*** Opening of DATA UNDER STUDY ***
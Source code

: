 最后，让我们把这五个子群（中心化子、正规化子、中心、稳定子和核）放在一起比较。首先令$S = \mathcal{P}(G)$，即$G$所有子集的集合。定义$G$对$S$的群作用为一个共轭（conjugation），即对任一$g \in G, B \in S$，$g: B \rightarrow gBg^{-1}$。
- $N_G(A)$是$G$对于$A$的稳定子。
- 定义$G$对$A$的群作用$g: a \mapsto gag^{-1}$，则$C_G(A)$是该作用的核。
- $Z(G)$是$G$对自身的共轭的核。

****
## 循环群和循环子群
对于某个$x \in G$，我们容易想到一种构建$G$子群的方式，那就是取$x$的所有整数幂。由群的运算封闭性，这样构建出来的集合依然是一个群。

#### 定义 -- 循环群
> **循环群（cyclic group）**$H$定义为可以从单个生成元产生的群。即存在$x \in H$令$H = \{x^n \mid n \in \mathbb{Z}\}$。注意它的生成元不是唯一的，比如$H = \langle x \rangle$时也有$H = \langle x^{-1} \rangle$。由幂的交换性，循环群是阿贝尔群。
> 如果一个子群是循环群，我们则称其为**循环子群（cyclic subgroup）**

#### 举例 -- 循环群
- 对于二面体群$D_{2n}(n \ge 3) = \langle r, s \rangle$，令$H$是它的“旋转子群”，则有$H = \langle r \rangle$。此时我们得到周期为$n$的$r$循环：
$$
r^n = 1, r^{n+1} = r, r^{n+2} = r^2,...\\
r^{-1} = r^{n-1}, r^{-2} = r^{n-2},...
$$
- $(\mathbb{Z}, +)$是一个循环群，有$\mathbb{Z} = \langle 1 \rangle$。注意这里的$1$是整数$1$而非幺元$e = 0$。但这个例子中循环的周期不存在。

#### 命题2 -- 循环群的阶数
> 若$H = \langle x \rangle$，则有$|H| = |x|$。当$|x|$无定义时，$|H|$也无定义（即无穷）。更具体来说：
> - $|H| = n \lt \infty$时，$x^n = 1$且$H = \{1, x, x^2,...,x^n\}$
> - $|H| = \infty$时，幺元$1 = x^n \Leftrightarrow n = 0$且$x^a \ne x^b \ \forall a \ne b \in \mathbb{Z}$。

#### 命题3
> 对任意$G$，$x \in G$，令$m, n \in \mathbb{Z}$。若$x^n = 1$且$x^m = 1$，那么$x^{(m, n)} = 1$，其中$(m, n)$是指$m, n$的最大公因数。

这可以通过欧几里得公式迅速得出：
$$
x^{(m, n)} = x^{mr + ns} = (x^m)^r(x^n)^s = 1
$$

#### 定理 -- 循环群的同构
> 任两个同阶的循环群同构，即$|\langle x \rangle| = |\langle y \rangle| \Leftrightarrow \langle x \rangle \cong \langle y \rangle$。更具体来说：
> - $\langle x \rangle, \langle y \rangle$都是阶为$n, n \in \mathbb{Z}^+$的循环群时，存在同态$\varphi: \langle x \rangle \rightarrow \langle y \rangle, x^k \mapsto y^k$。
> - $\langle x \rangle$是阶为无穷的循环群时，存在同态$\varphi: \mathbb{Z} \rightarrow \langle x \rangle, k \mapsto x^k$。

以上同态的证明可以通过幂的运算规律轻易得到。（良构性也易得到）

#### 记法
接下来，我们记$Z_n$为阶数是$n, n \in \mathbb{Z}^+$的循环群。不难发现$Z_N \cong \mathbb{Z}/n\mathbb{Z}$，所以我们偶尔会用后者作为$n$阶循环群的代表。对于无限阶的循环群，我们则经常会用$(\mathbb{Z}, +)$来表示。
*** Close of DATA UNDER STUDY ***
WHAT IS NEEDED
Looking at the entries above, copy out every line in which "更具体来说" occurs.

ANSWER TO THE PROBLEM
> 若$H = \langle x \rangle$，则有$|H| = |x|$。当$|x|$无定义时，$|H|$也无定义（即无穷）。更具体来说：
> 任两个同阶的循环群同构，即$|\langle x \rangle| = |\langle y \rangle| \Leftrightarrow \langle x \rangle \cong \langle y \rangle$。更具体来说：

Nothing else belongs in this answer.